Not all languages with closures work this way. In Objective-C blocks, the default is to capture locals by value, so this sort of error is less likely. In C++11 lambdas, you have to specify the capture type as well.
Capturing variables by value has both safety and performance benefits in a multithreaded world, and it's unfortunate that Go chose not to do that.
This really isn't a gotcha. This happens in every language with closures, except Java. People complain about Java's insistence on labeling every closed-over variable "final", but it sure does nip this problem in the bud.
I was curious if a simple fix for the bug would be wrapping a `defer` statement around the anonymous function. It seems only arguments are evaluated when defering, not blocks like I had assumed.
Yeah that kind of approach is typically how you resolve this issue, coffeescript even has a neat wrapper around (function([args...]) { ... })([args...]) of do (args...) -> ... to make this less painful.
Interesting how the go syntax makes it easy to explicitly pass in arguments. That is very nice.
I dislike the fact that the value in range over a slice is a copy, rather than an alias, to the slice value.
It seems to me to be strictly less useful than the alternative (aliasing).
And I also don't really buy the argument that "it is a normal assignment and so has to copy", since:
i, v := range s
isn't a normal assignment. It has special rules to do with looping. Having the additional rule that v aliases to the entry seems to me to be a full win (too late to change now I guess).
The reason it's right is that if it was done by aliasing, it would create a wierd trap variable, an invisible pointer dereference which would modify something else.
a := 1
b := []int{2,3,4}
for i, c := range b {
// lots more code
a = 5
c = 6
// now a is 5 and c is 6 as you'd expect
// but also by magic, b[i] is 6
}
// now by magic, b is {6,6,6}
This catches people out, and is something that some people on the Go team have expressed regret over - unfortunately it is too late to change due to backwards compatibility promises.
Though I like the copy behavior more than the reference one I wish there was an option to turn on aliasing.
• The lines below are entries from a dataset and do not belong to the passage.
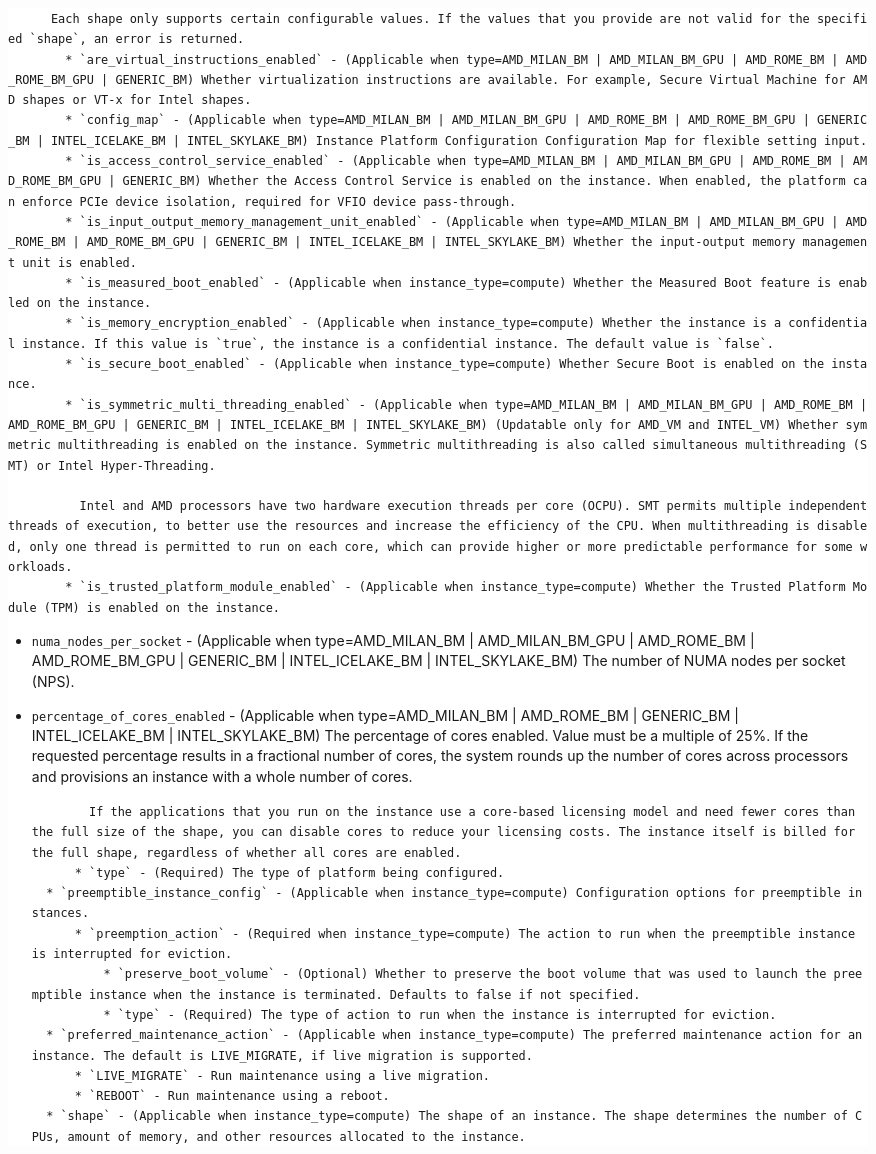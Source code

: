           Each shape only supports certain configurable values. If the values that you provide are not valid for the specified `shape`, an error is returned.
            * `are_virtual_instructions_enabled` - (Applicable when type=AMD_MILAN_BM | AMD_MILAN_BM_GPU | AMD_ROME_BM | AMD_ROME_BM_GPU | GENERIC_BM) Whether virtualization instructions are available. For example, Secure Virtual Machine for AMD shapes or VT-x for Intel shapes.
            * `config_map` - (Applicable when type=AMD_MILAN_BM | AMD_MILAN_BM_GPU | AMD_ROME_BM | AMD_ROME_BM_GPU | GENERIC_BM | INTEL_ICELAKE_BM | INTEL_SKYLAKE_BM) Instance Platform Configuration Configuration Map for flexible setting input.
            * `is_access_control_service_enabled` - (Applicable when type=AMD_MILAN_BM | AMD_MILAN_BM_GPU | AMD_ROME_BM | AMD_ROME_BM_GPU | GENERIC_BM) Whether the Access Control Service is enabled on the instance. When enabled, the platform can enforce PCIe device isolation, required for VFIO device pass-through.
            * `is_input_output_memory_management_unit_enabled` - (Applicable when type=AMD_MILAN_BM | AMD_MILAN_BM_GPU | AMD_ROME_BM | AMD_ROME_BM_GPU | GENERIC_BM | INTEL_ICELAKE_BM | INTEL_SKYLAKE_BM) Whether the input-output memory management unit is enabled.
            * `is_measured_boot_enabled` - (Applicable when instance_type=compute) Whether the Measured Boot feature is enabled on the instance.
            * `is_memory_encryption_enabled` - (Applicable when instance_type=compute) Whether the instance is a confidential instance. If this value is `true`, the instance is a confidential instance. The default value is `false`.
            * `is_secure_boot_enabled` - (Applicable when instance_type=compute) Whether Secure Boot is enabled on the instance.
            * `is_symmetric_multi_threading_enabled` - (Applicable when type=AMD_MILAN_BM | AMD_MILAN_BM_GPU | AMD_ROME_BM | AMD_ROME_BM_GPU | GENERIC_BM | INTEL_ICELAKE_BM | INTEL_SKYLAKE_BM) (Updatable only for AMD_VM and INTEL_VM) Whether symmetric multithreading is enabled on the instance. Symmetric multithreading is also called simultaneous multithreading (SMT) or Intel Hyper-Threading.

              Intel and AMD processors have two hardware execution threads per core (OCPU). SMT permits multiple independent threads of execution, to better use the resources and increase the efficiency of the CPU. When multithreading is disabled, only one thread is permitted to run on each core, which can provide higher or more predictable performance for some workloads.
            * `is_trusted_platform_module_enabled` - (Applicable when instance_type=compute) Whether the Trusted Platform Module (TPM) is enabled on the instance.
* `numa_nodes_per_socket` - (Applicable when type=AMD_MILAN_BM | AMD_MILAN_BM_GPU | AMD_ROME_BM | AMD_ROME_BM_GPU | GENERIC_BM | INTEL_ICELAKE_BM | INTEL_SKYLAKE_BM) The number of NUMA nodes per socket (NPS).
* `percentage_of_cores_enabled` - (Applicable when type=AMD_MILAN_BM | AMD_ROME_BM | GENERIC_BM | INTEL_ICELAKE_BM | INTEL_SKYLAKE_BM) The percentage of cores enabled. Value must be a multiple of 25%. If the requested percentage results in a fractional number of cores, the system rounds up the number of cores across processors and provisions an instance with a whole number of cores.

              If the applications that you run on the instance use a core-based licensing model and need fewer cores than the full size of the shape, you can disable cores to reduce your licensing costs. The instance itself is billed for the full shape, regardless of whether all cores are enabled.
            * `type` - (Required) The type of platform being configured.
        * `preemptible_instance_config` - (Applicable when instance_type=compute) Configuration options for preemptible instances.
            * `preemption_action` - (Required when instance_type=compute) The action to run when the preemptible instance is interrupted for eviction.
                * `preserve_boot_volume` - (Optional) Whether to preserve the boot volume that was used to launch the preemptible instance when the instance is terminated. Defaults to false if not specified.
                * `type` - (Required) The type of action to run when the instance is interrupted for eviction.
        * `preferred_maintenance_action` - (Applicable when instance_type=compute) The preferred maintenance action for an instance. The default is LIVE_MIGRATE, if live migration is supported.
            * `LIVE_MIGRATE` - Run maintenance using a live migration.
            * `REBOOT` - Run maintenance using a reboot.
        * `shape` - (Applicable when instance_type=compute) The shape of an instance. The shape determines the number of CPUs, amount of memory, and other resources allocated to the instance.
Kinda like in C++11's for(:) where you can get both - a copy or a reference.
Having strict control over reference/value semantics is a feature I don't want to miss in a systems language.
Yep, I suppose this would be the preferable way to deal with this whole situation, although it might confuse new Go programmers and it may produce nasty bugs which are rather hard to find (especially in a larger code base, obviously).
Does go have a generic iterator interface? When I looked through the docs range seemed the closest, but all the examples seemed tied to array or an array of the keys of a dictionary.
For example Python has a iterator protocol and language support, and Java has Iterator/Iterable with language support.
The first one is eight tokens, of which at least three are necessary: 100, for, and i; let's say four. The second one is 13 tokens. That means it has more than twice as much noise to distract you from the signal, and to get right when you write the code. As a result, variations like these require more attention to notice when you're reading the code:
for i = 0; i < 100; i++ { }
for i := 1; i < 100; i++ { }
for i := 0; j < 100; i++ { }
for i := 0; i <= 100; i++ { }
for i := 0; i++; i < 100 { }
The first has no counterpart in Python (where the 8-token version comes from) since Python always has that bug. The others are:
for i in range(1, 100):
i=0; while j < 100: i += 1; ...
for i in range(101):
raise TypeError
In short, every bit of extraneous information you put into your code distracts you from the relevant information, and that extraneous information is something else you can get wrong. Golang does a lot better at this than C does, but it could do better still.
In some cases, where Golang is noisier than Python or Ruby, it's because the extra redundancy is there to catch errors or encourage you to handle failures properly. This is not one of those cases.
Hopefully this brief guide will be of use to someone.